Saved data entries:
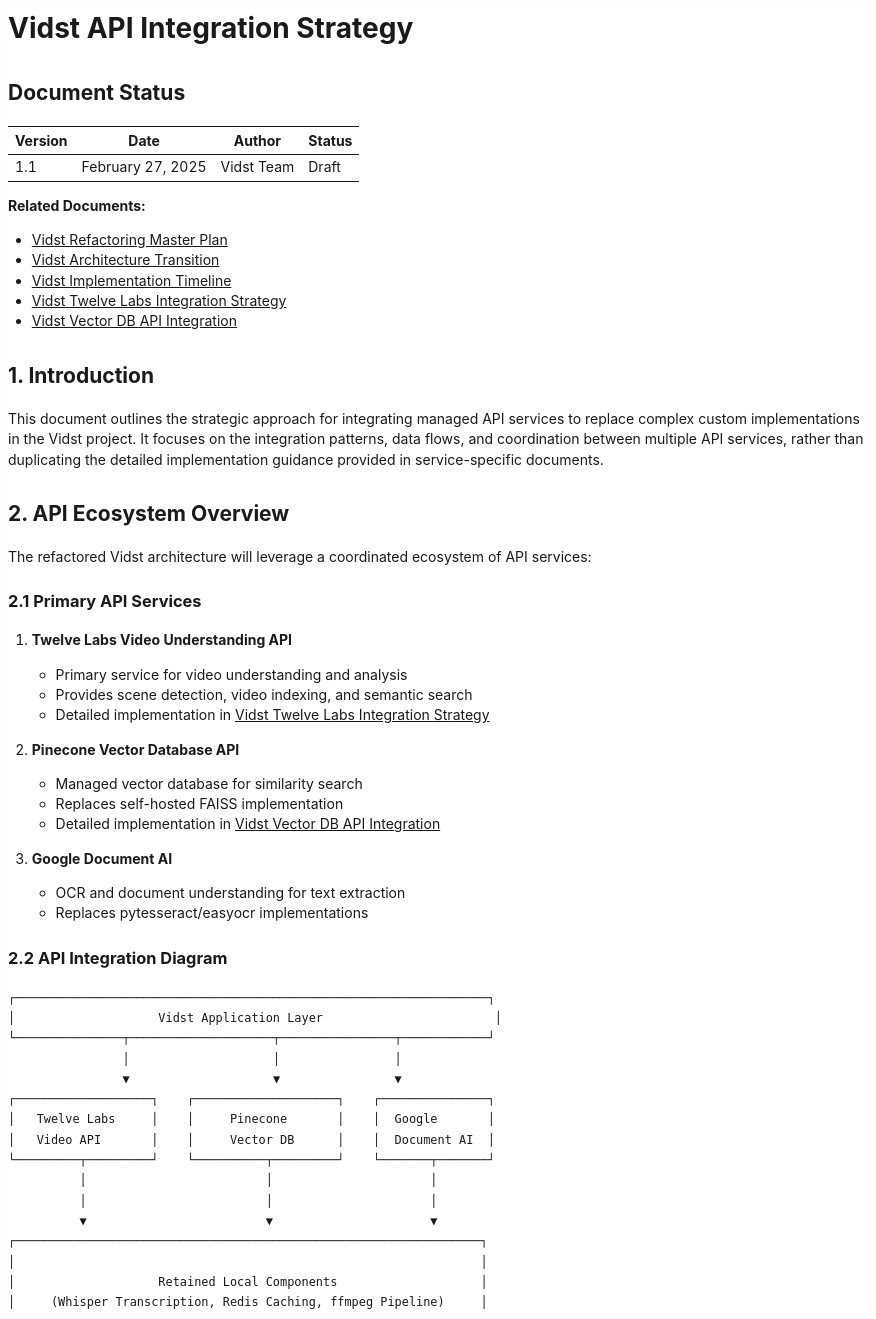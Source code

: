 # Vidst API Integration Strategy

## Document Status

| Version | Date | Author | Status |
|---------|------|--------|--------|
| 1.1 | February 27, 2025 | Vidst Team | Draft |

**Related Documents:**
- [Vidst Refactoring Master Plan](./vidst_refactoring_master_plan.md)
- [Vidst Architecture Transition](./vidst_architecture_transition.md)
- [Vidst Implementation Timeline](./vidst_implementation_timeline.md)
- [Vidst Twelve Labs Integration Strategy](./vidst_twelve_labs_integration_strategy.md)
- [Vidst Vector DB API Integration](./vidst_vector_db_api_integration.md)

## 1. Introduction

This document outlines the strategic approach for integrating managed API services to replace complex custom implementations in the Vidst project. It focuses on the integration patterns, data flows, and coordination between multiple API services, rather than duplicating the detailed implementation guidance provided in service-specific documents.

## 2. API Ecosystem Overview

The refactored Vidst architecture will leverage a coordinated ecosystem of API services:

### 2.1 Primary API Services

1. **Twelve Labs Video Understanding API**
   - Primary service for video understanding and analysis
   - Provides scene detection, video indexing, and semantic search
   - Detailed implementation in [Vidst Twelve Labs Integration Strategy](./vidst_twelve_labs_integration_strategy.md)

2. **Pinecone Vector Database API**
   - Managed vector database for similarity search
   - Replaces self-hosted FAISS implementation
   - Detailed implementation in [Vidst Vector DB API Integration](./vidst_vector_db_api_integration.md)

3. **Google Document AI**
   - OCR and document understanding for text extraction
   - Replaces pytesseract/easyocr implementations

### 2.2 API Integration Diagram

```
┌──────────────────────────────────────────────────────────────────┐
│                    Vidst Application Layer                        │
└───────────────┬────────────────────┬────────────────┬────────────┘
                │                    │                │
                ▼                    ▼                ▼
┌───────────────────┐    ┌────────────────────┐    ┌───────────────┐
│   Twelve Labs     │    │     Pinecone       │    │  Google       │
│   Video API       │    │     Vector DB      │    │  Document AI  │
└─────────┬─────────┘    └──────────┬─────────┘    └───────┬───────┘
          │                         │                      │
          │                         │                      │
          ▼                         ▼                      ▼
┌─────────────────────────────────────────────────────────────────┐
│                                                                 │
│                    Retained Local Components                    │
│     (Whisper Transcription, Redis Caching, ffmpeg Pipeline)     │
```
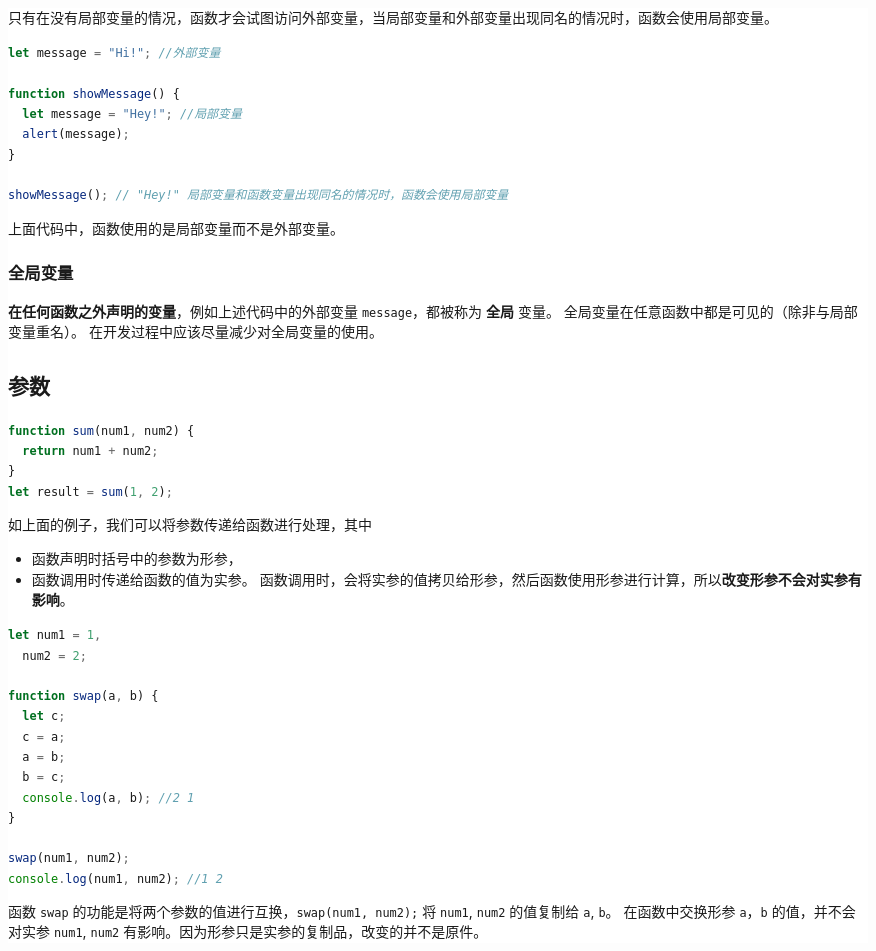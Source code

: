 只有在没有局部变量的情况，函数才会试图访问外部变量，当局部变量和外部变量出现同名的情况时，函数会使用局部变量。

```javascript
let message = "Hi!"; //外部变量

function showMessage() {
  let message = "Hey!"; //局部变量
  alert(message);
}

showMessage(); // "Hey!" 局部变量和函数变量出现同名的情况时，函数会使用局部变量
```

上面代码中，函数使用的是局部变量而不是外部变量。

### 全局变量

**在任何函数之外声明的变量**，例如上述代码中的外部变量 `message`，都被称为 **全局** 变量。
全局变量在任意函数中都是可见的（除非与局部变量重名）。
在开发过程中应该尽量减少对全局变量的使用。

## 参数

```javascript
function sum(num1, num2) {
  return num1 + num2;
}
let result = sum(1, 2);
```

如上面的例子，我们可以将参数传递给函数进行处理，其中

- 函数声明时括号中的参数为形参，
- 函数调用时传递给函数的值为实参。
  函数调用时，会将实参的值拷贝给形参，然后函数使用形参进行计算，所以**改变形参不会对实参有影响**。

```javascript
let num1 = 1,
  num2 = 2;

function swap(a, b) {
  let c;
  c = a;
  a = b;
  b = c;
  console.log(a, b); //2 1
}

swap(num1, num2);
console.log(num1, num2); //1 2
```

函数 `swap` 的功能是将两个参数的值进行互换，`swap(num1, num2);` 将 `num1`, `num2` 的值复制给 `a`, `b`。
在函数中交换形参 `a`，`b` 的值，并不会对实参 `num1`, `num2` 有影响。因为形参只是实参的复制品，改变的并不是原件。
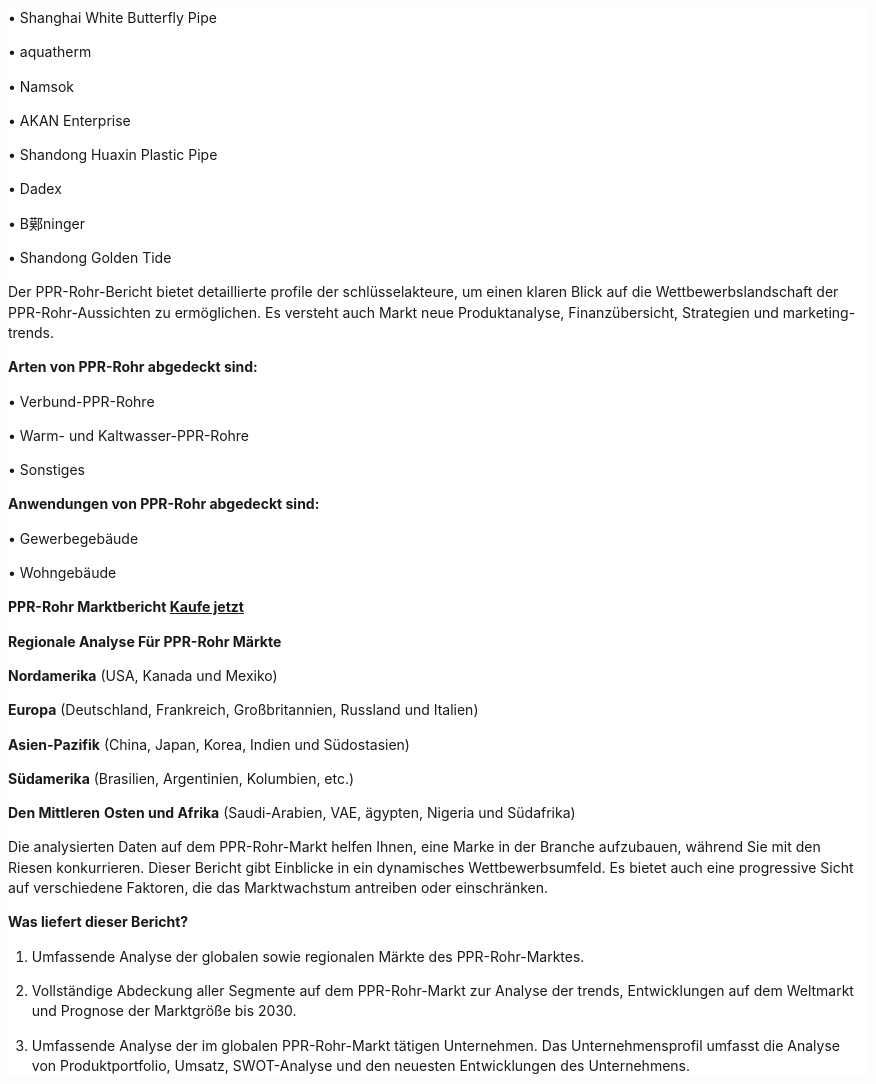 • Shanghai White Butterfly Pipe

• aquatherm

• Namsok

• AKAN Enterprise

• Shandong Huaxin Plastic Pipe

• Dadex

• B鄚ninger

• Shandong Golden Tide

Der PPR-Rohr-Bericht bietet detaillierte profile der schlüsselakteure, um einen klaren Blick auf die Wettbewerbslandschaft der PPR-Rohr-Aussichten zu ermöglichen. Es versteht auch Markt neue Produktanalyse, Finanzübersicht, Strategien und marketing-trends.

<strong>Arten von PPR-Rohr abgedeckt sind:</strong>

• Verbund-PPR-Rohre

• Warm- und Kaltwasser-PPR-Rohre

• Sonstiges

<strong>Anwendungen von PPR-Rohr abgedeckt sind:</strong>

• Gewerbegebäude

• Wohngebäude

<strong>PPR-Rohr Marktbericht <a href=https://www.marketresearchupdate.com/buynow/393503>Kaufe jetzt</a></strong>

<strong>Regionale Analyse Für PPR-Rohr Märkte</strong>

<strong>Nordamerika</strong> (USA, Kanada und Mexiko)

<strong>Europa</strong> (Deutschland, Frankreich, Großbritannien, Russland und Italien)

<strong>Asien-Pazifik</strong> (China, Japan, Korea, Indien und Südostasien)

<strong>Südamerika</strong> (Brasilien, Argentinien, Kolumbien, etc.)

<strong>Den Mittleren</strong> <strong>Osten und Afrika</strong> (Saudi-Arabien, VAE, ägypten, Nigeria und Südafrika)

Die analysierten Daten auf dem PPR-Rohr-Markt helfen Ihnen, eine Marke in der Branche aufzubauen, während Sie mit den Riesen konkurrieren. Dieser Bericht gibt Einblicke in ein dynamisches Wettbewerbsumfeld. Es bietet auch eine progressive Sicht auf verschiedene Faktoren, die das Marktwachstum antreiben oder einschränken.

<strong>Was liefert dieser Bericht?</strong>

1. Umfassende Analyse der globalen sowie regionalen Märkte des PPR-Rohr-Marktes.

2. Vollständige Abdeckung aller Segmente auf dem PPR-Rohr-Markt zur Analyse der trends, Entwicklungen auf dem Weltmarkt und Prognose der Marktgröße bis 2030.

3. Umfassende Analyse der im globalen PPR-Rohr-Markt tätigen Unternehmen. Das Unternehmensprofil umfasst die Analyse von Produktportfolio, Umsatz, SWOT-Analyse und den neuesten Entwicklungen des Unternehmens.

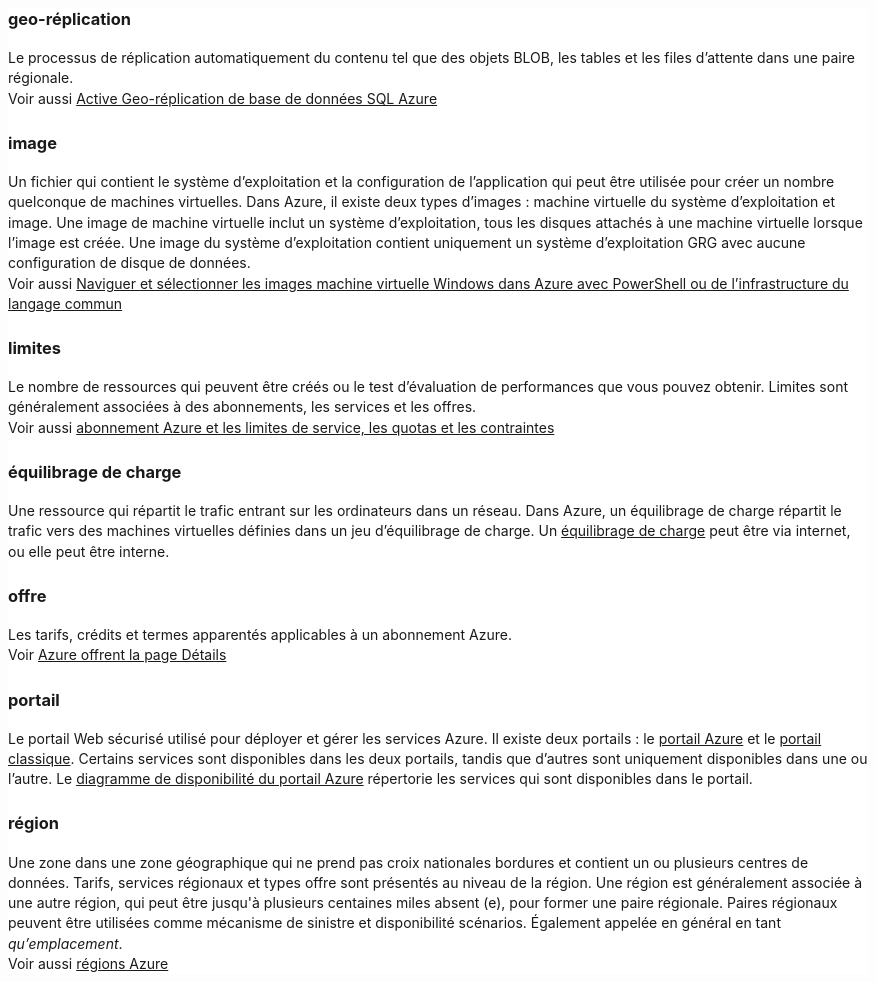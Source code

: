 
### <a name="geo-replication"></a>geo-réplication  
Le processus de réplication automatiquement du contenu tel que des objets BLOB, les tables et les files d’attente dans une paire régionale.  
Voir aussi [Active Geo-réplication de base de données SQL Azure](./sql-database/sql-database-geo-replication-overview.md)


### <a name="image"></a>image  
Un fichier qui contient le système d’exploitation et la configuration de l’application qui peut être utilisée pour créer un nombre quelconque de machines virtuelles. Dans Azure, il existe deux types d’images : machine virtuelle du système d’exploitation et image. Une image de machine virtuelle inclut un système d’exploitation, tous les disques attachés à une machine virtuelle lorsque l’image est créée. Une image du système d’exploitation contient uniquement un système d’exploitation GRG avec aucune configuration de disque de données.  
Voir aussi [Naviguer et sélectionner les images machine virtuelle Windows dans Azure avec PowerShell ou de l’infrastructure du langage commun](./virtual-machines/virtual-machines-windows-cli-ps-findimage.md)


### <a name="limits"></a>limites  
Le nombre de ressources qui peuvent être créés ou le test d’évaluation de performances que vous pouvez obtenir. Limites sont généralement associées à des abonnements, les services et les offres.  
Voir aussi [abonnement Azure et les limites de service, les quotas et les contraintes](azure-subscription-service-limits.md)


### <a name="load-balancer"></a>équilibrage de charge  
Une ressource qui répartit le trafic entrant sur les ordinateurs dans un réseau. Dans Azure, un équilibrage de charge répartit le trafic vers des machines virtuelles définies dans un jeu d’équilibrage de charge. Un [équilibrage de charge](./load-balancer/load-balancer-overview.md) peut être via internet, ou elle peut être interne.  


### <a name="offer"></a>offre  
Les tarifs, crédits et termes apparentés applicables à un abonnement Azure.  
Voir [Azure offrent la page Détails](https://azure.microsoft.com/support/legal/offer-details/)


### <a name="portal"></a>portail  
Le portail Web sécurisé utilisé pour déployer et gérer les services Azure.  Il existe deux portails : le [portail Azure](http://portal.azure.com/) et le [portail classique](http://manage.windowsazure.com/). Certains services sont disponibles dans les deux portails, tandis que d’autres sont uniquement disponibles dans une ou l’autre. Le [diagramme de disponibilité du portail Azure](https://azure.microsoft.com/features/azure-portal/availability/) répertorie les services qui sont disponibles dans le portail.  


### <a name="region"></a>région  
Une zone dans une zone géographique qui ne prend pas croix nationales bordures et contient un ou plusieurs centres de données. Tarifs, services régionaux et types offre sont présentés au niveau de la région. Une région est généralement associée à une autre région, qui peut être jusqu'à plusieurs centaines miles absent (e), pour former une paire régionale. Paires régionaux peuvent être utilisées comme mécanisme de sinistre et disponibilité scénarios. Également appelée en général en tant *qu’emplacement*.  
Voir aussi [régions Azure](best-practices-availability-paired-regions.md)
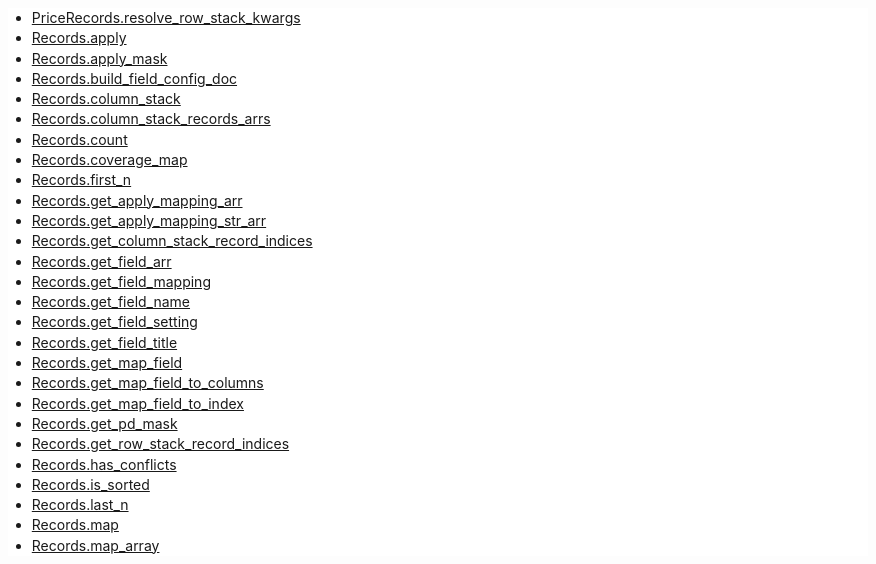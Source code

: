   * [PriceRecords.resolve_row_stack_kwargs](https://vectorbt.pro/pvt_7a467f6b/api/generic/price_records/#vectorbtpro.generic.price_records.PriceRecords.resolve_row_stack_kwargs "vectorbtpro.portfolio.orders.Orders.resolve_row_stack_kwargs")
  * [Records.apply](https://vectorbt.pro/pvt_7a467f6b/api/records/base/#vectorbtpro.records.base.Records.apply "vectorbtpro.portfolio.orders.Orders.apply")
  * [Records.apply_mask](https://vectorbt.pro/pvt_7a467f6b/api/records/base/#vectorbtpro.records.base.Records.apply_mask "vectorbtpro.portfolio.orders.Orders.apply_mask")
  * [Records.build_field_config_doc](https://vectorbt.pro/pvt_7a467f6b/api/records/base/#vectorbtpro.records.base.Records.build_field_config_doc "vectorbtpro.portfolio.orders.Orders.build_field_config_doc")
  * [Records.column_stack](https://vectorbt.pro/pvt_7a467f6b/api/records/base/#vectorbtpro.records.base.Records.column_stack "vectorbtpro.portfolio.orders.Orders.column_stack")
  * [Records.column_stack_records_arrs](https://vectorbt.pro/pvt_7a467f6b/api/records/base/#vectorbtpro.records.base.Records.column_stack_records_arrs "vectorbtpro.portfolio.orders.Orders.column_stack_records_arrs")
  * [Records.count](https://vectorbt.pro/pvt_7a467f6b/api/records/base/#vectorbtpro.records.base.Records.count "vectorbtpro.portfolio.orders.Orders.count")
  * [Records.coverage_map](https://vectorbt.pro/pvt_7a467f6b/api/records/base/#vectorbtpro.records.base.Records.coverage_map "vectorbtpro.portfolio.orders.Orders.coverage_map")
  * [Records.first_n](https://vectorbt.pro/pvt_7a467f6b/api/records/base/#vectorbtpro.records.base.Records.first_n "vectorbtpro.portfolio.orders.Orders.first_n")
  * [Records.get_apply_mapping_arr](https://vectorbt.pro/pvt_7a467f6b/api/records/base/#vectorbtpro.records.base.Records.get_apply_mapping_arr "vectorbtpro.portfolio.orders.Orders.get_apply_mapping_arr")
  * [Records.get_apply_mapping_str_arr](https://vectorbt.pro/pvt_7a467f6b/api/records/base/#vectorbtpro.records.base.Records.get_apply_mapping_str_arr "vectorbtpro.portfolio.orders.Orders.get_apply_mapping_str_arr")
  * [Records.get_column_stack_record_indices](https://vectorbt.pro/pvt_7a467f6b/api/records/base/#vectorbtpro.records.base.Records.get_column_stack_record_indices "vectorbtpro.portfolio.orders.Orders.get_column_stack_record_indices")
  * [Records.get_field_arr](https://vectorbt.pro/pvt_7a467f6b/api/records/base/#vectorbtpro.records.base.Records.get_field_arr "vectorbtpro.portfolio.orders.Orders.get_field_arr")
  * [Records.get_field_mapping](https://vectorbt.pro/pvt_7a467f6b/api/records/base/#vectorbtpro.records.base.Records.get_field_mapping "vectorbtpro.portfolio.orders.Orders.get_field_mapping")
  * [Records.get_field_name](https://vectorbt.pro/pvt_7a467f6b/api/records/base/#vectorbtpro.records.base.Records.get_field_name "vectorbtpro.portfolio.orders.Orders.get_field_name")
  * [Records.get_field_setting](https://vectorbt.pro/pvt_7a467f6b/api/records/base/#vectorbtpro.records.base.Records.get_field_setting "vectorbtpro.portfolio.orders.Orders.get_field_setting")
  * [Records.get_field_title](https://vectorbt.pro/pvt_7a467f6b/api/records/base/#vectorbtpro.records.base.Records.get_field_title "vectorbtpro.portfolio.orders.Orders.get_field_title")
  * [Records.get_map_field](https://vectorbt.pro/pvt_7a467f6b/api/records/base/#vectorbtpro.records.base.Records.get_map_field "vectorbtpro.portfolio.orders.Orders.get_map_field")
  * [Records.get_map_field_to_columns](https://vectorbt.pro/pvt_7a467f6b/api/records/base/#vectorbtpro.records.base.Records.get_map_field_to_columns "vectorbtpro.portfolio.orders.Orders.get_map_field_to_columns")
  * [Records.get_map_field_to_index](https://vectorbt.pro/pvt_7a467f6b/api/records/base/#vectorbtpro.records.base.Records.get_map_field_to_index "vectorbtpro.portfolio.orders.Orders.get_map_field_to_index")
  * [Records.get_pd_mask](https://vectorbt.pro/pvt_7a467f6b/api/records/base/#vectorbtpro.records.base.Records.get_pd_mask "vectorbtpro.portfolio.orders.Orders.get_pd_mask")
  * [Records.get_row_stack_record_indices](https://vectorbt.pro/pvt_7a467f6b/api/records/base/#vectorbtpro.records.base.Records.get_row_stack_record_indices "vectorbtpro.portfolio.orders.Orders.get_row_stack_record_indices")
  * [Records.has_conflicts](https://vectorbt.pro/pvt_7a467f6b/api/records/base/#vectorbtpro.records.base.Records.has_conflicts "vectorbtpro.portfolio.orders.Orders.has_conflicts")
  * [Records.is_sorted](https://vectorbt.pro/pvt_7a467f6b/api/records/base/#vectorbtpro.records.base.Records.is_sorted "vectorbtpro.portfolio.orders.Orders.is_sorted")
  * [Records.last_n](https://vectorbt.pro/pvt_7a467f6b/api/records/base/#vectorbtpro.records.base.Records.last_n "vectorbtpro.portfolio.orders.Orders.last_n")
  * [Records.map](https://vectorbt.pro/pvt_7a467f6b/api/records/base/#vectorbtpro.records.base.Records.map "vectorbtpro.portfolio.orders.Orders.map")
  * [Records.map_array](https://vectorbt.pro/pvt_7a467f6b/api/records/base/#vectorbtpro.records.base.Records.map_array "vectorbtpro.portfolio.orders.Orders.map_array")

**Work instructions**.
Pictures stay out. Transcribe the lines from the start of the entries above through the line with "- [Vidst Twelve", exactly.

**Exercise answer**.
Source code

: # Vidst API Integration Strategy

## Document Status

| Version | Date | Author | Status |
|---------|------|--------|--------|
| 1.1 | February 27, 2025 | Vidst Team | Draft |

**Related Documents:**
- [Vidst Refactoring Master Plan](./vidst_refactoring_master_plan.md)
- [Vidst Architecture Transition](./vidst_architecture_transition.md)
- [Vidst Implementation Timeline](./vidst_implementation_timeline.md)
- [Vidst Twelve Labs Integration Strategy](./vidst_twelve_labs_integration_strategy.md)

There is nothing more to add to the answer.